Airbnb says: “More people start hosting as inflation increases”
Airbnb says that its number of new Hosts is increasing tremendously (+50% in one year in the US, +40% in the UK, +30% in Australia). Now, let’s make sure that we’re reading this number correctly. It is an increase of 50% of new hosts compared with the numbers of new hosts who joined the year before.

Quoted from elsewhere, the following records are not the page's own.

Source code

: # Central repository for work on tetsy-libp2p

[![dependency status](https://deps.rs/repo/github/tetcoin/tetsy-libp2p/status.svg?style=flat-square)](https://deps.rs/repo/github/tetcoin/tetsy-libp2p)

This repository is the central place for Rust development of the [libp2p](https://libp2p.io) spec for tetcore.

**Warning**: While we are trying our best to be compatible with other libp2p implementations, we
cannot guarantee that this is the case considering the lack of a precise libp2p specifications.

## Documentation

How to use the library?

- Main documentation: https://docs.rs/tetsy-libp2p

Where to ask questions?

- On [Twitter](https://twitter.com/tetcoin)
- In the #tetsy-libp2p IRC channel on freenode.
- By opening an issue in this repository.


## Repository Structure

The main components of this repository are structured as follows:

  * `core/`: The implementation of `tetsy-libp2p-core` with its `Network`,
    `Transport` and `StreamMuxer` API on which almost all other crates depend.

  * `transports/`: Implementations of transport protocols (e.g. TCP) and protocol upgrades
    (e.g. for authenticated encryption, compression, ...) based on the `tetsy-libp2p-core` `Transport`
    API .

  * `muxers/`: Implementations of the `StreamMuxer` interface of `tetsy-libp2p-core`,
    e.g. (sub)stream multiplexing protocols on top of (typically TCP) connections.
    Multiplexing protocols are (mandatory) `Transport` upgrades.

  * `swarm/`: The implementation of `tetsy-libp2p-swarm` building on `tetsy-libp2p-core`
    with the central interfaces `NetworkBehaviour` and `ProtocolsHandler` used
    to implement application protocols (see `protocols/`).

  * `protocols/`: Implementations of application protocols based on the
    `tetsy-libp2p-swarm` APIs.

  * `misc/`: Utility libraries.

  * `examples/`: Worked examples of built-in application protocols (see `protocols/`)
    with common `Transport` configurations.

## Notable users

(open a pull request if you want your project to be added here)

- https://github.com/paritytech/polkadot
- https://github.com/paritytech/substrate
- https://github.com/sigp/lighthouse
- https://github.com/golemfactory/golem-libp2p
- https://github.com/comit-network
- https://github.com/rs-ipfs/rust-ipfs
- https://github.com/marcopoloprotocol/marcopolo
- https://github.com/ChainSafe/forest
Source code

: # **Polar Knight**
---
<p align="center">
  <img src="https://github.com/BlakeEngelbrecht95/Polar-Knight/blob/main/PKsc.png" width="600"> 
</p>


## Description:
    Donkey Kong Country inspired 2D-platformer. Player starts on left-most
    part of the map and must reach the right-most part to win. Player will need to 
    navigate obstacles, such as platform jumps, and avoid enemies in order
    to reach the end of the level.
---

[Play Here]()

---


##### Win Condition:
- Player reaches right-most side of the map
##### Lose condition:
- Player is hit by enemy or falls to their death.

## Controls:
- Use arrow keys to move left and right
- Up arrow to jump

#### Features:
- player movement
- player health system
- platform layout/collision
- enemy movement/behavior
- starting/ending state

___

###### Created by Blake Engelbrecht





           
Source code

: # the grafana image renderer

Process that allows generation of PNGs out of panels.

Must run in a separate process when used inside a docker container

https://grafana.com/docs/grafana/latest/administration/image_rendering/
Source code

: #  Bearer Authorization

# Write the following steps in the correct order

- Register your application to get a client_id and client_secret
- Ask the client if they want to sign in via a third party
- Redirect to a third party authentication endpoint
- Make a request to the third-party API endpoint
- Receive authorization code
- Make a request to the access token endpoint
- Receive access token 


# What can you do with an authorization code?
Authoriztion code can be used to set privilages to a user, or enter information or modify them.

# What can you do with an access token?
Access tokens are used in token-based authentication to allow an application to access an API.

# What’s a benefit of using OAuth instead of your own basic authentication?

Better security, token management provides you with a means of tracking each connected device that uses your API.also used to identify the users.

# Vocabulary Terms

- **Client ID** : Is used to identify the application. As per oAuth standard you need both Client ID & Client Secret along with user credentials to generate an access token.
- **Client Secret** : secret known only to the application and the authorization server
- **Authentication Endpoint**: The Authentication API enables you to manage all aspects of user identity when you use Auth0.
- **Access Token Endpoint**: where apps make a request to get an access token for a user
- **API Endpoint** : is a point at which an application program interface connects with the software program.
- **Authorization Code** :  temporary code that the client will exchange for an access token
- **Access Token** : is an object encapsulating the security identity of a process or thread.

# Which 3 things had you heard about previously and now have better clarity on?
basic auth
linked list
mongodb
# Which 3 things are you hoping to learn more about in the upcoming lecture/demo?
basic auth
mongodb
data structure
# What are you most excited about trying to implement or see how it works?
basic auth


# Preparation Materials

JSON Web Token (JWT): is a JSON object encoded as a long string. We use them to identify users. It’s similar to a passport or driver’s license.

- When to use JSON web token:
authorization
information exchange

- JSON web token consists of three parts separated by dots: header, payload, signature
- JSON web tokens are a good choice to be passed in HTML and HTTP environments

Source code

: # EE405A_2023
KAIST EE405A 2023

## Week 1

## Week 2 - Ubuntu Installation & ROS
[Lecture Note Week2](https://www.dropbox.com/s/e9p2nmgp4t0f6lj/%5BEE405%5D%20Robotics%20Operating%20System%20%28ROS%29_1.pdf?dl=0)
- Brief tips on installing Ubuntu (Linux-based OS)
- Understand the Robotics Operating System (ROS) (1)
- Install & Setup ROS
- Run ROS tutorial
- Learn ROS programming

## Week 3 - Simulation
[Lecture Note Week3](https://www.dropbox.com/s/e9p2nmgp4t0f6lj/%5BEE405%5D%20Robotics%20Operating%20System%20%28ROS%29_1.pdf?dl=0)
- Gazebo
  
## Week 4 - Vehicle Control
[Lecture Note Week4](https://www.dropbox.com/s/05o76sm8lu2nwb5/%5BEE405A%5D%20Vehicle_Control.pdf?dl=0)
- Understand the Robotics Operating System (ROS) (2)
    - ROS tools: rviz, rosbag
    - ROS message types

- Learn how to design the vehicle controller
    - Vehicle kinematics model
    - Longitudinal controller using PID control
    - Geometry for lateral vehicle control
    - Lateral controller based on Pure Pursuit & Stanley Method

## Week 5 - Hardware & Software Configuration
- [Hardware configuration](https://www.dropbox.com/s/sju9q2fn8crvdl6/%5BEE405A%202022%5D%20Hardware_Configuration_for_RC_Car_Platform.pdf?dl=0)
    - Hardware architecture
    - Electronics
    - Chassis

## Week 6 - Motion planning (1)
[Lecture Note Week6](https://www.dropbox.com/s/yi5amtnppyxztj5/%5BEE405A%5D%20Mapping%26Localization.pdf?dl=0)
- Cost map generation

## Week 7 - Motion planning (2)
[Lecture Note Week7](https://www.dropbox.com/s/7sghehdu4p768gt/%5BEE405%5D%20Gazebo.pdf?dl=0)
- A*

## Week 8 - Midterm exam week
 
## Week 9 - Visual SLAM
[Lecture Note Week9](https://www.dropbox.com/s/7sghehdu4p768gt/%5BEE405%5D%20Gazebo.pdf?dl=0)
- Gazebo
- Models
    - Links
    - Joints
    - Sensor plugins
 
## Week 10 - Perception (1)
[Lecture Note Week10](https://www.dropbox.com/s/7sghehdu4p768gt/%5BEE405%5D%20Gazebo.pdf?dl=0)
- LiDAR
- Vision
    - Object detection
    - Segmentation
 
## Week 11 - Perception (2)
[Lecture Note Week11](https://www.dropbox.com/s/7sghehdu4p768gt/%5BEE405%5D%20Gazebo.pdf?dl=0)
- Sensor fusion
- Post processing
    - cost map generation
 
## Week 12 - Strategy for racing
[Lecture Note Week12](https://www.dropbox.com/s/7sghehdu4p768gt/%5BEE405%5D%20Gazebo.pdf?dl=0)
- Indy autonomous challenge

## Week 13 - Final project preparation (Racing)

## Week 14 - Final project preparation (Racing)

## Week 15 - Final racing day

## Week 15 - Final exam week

It is not the overall number of hosts that is jumping by +50%!
The company says a correlation between inflation and the increase in new hosts on its platform:
A 1 percentage point increase in the inflation rate in a top Airbnb market was correlated with a nearly 4 percentage point increase in the number of new Hosts in that country for Q2 20222.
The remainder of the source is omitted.